Hello friends,
I've written a simple implementation of word2vec using Cuda and Python, and some code that compares my implementation to that of gensim.
When running the demo, my code is a bit faster than gensim, but the vectors it produces are not quite as good as measured by gensim's word analogy task (KeyedVectors.evaluate_word_analogies()). My code is about 75% faster to train (i.e. it takes approx 1/1.75 = 57% as long as gensim), but the word analogy score is around 44-45% vs. gensim's 48-49%. This is over a few repeated trainings with the same specific (partial) Wikipedia dump; see demo.py in the above repo for details.
I've implemented the most important features of the algorithm in myw2v and am using the same options for it as for gensim. I haven't checked how the gensim implementation is done on the source code level though, I'm sure there are differences. Also, even if the implementations were identical, the GPU will run many more threads than gensim does on the CPU, which is likely to cause differences in performance.

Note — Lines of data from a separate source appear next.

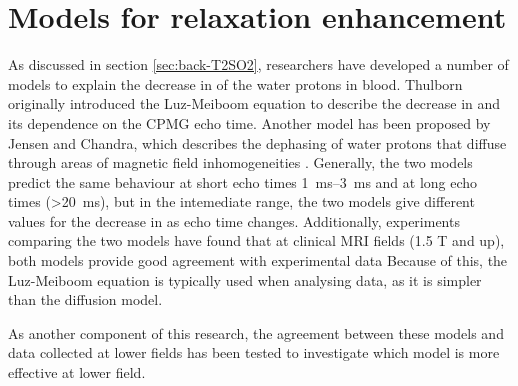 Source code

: \chapter{Models for \Ttwo relaxation enhancement}\label{ch:models}

As discussed in section \ref{sec:back-T2SO2}, researchers have developed a number of models to explain the decrease in \Ttwo of the water protons in blood.
Thulborn originally introduced the Luz-Meiboom equation to describe the decrease in \Ttwo and its dependence on the CPMG echo time\cite{ThulbornOxygenationdependencetransverse1982}.
Another model has been proposed by Jensen and Chandra, which describes the dephasing of water protons that diffuse through areas of magnetic field inhomogeneities \cite{JensenNMRrelaxationtissues2000}.
Generally, the two models predict the same behaviour at short echo times \SIrange{1}{3}{ms} and at long echo times (\SI{>20}{ms})\cite{BrooksT2shorteningweaklymagnetized2001}, but in the intemediate range, the two models give different values for the decrease in \Ttwo as echo time changes.
Additionally, experiments comparing the two models have found that at clinical MRI fields (1.5 T and up), both models provide good agreement with experimental data \cite{StefanovicHumanwholebloodrelaxometry2004,ChenHumanwholeblood2009,GardenerDependencebloodR22010,GrgacTransversewaterrelaxation2017}
Because of this, the Luz-Meiboom equation is typically used when analysing data, as it is simpler than the diffusion model.

As another component of this research, the agreement between these models and data collected at lower fields has been tested to investigate which model is more effective at lower field.

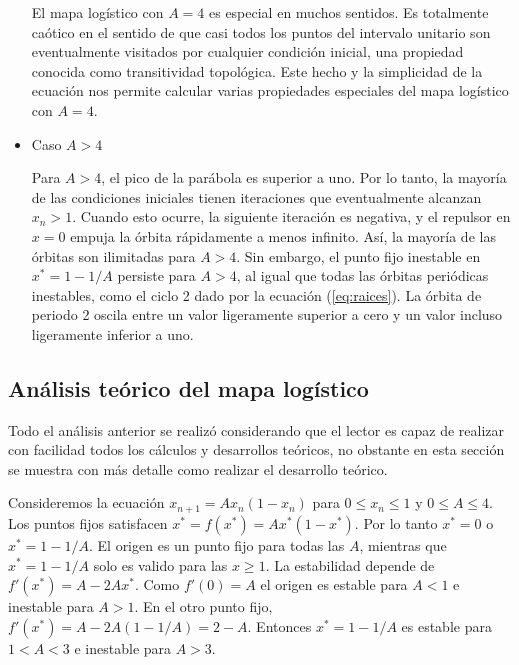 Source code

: \begin{itemize}
                    El mapa logístico con $ A = 4 $ es especial en muchos sentidos. Es totalmente caótico en el sentido de que casi todos los puntos del intervalo unitario son eventualmente visitados por cualquier condición inicial, una propiedad conocida como transitividad topológica. Este hecho y la simplicidad de la ecuación nos permite calcular varias propiedades especiales del mapa logístico con $ A = 4 $.

                \item Caso $A > 4$

                    Para $A > 4$, el pico de la parábola es superior a uno. Por lo tanto, la mayoría de las condiciones iniciales tienen iteraciones que eventualmente alcanzan $x_{n} > 1$. Cuando esto ocurre, la siguiente iteración es negativa, y el repulsor en $x = 0$ empuja la órbita rápidamente a menos infinito. Así, la mayoría de las órbitas son ilimitadas para $A > 4$. Sin embargo, el punto fijo inestable en $x^{*} = 1 - 1/A$ persiste para $A > 4$, al igual que todas las órbitas periódicas inestables, como el ciclo 2 dado por la ecuación (\ref{eq:raices}). La órbita de periodo 2 oscila entre un valor ligeramente superior a cero y un valor incluso ligeramente inferior a uno. 

        \end{itemize}

        \subsection{Análisis teórico del mapa logístico}

            Todo el análisis anterior se realizó considerando que el lector es capaz de realizar con facilidad todos los cálculos y desarrollos teóricos, no obstante en esta sección se muestra con más detalle como realizar el desarrollo teórico.

            Consideremos la ecuación $x_{n+1} = A x_{n} (1 - x_{n})$ para $0 \leq x_{n} \leq 1$ y $0 \leq A \leq 4$. Los puntos fijos satisfacen $x^{*} = f(x^{*}) = A x^{*}(1 - x^{*})$. Por lo tanto $x^{*} = 0$  o $x^{*} = 1 - 1/A$. El origen es un punto fijo para todas las $A$, mientras que $x^{*} = 1 - 1/A$ solo es valido para las $x \geq 1$. La estabilidad depende de $f'(x^{*}) = A - 2Ax^{*}$. Como $f'(0) = A $ el origen es estable para $A < 1$ e inestable para $A > 1$. En el otro punto fijo, $f'(x^{*}) = A - 2 A \left( 1 - 1/A \right) = 2 - A$. Entonces $x^{*} = 1 - 1/A$ es estable para $1 < A < 3$ e inestable para $A > 3$.


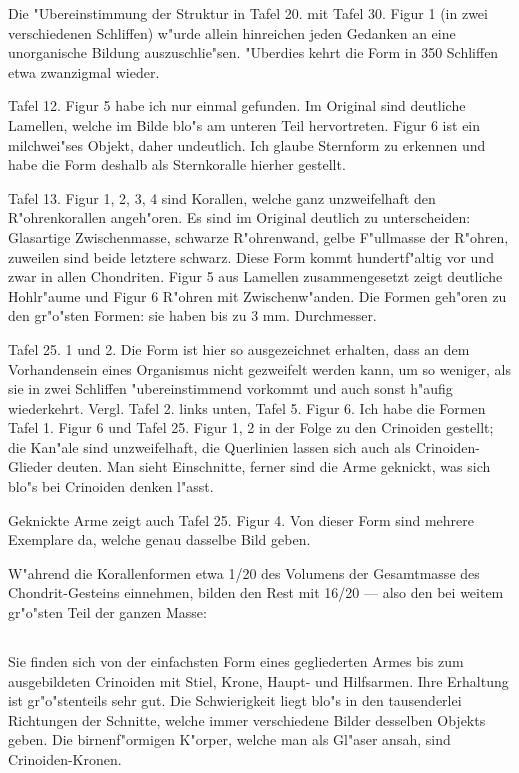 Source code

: \documentclass[a4paper, 11pt, oneside]{article}
\begin{document}
Die "Ubereinstimmung der Struktur in Tafel 20. mit Tafel 30. Figur 1 (in zwei verschiedenen Schliffen) w"urde allein hinreichen jeden Gedanken an eine unorganische Bildung auszuschlie"sen. "Uberdies kehrt die Form in 350 Schliffen etwa zwanzigmal wieder.

Tafel 12. Figur 5 habe ich nur einmal gefunden. Im Original sind deutliche Lamellen, welche im Bilde blo"s am unteren Teil hervortreten. Figur 6 ist ein milchwei"ses Objekt, daher undeutlich. Ich glaube Sternform zu erkennen und habe die Form deshalb als Sternkoralle hierher gestellt.

Tafel 13. Figur 1, 2, 3, 4 sind Korallen, welche ganz unzweifelhaft den R"ohrenkorallen angeh"oren. Es sind im Original deutlich zu unterscheiden: Glasartige Zwischenmasse, schwarze R"ohrenwand, gelbe F"ullmasse der R"ohren, zuweilen sind beide letztere schwarz. Diese Form kommt hundertf"altig vor und zwar in allen Chondriten. Figur 5 aus Lamellen zusammengesetzt zeigt deutliche Hohlr"aume und Figur 6 R"ohren mit Zwischenw"anden. Die Formen geh"oren zu den gr"o"sten Formen: sie haben bis zu 3 mm. Durchmesser.

Tafel 25. 1 und 2. Die Form ist hier so ausgezeichnet erhalten, dass an dem Vorhandensein eines Organismus nicht gezweifelt werden kann, um so weniger, als sie in zwei Schliffen "ubereinstimmend vorkommt und auch sonst h"aufig wiederkehrt. Vergl. Tafel 2. links unten, Tafel 5. Figur 6. Ich habe die Formen Tafel 1. Figur 6 und Tafel 25. Figur 1, 2 in der Folge zu den Crinoiden gestellt; die Kan"ale sind unzweifelhaft, die Querlinien lassen sich auch als Crinoiden-Glieder deuten. Man sieht Einschnitte, ferner sind die Arme geknickt, was sich blo"s bei Crinoiden denken l"asst.

Geknickte Arme zeigt auch Tafel 25. Figur 4. Von dieser Form sind mehrere Exemplare da, welche genau dasselbe Bild geben.

W"ahrend die Korallenformen etwa 1/20 des Volumens der Gesamtmasse des Chondrit-Gesteins einnehmen, bilden den Rest mit 16/20 --- also den bei weitem gr"o"sten Teil der ganzen Masse:
\clearpage
\subsection{}
\paragraph{}
Sie finden sich von der einfachsten Form eines gegliederten Armes bis zum ausgebildeten Crinoiden mit Stiel, Krone, Haupt- und Hilfsarmen. Ihre Erhaltung ist gr"o"stenteils sehr gut. Die Schwierigkeit liegt blo"s in den tausenderlei Richtungen der Schnitte, welche immer verschiedene Bilder desselben Objekts geben. Die birnenf"ormigen K"orper, welche man als Gl"aser ansah, sind Crinoiden-Kronen.
\end{document}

It's interesting that word2vec, as an algorithm, doesn't seem to benefit massively from running on a GPU. While running 75% faster is nice, things like convolutional neural networks often run, say, five times faster on GPU than on CPU. Perhaps word2vec is a sufficiently simple algorithm that it doesn't benefit that much from the GPU's capacity; or it could be that my implementation is suboptimal. Perhaps both. Myw2v doesn't tax my GPU much at all even with the relatively large Wikipedia dump the demo uses.
Hope y'all find it interesting,